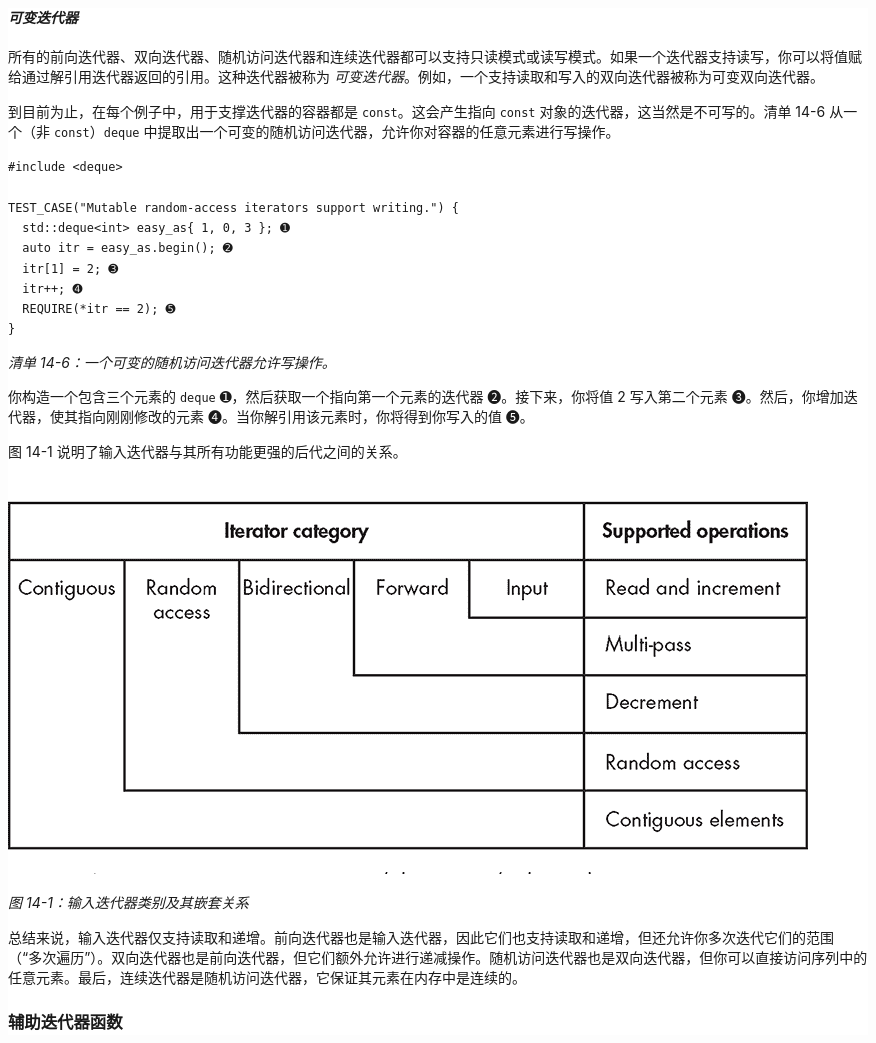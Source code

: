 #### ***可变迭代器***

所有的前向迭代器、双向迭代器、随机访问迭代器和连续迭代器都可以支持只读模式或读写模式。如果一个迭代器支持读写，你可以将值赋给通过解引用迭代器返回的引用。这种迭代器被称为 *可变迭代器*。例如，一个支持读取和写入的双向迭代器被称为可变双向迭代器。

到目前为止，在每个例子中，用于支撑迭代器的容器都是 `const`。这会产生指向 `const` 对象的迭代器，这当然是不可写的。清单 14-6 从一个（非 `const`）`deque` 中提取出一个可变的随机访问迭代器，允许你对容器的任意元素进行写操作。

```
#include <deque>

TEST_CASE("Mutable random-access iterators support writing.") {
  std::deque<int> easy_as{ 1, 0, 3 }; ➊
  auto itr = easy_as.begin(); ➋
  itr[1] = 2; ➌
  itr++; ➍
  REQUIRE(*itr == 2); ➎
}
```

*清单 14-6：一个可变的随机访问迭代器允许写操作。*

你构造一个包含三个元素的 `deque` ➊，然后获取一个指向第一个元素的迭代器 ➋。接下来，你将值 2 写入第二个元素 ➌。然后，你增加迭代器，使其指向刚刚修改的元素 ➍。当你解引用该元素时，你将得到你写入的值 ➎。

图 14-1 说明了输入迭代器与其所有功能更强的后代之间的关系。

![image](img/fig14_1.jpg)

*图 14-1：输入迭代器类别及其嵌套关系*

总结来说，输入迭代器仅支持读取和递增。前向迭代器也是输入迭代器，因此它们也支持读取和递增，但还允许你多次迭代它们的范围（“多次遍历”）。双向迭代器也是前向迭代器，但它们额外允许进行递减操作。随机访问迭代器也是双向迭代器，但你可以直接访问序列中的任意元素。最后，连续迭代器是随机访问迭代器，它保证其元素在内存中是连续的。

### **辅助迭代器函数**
::::::::::
§ **Exercise aim**: Search the data for "可变迭代器" and list every line in which it occurs.

§ **Task answer**:
: #### ***可变迭代器***
所有的前向迭代器、双向迭代器、随机访问迭代器和连续迭代器都可以支持只读模式或读写模式。如果一个迭代器支持读写，你可以将值赋给通过解引用迭代器返回的引用。这种迭代器被称为 *可变迭代器*。例如，一个支持读取和写入的双向迭代器被称为可变双向迭代器。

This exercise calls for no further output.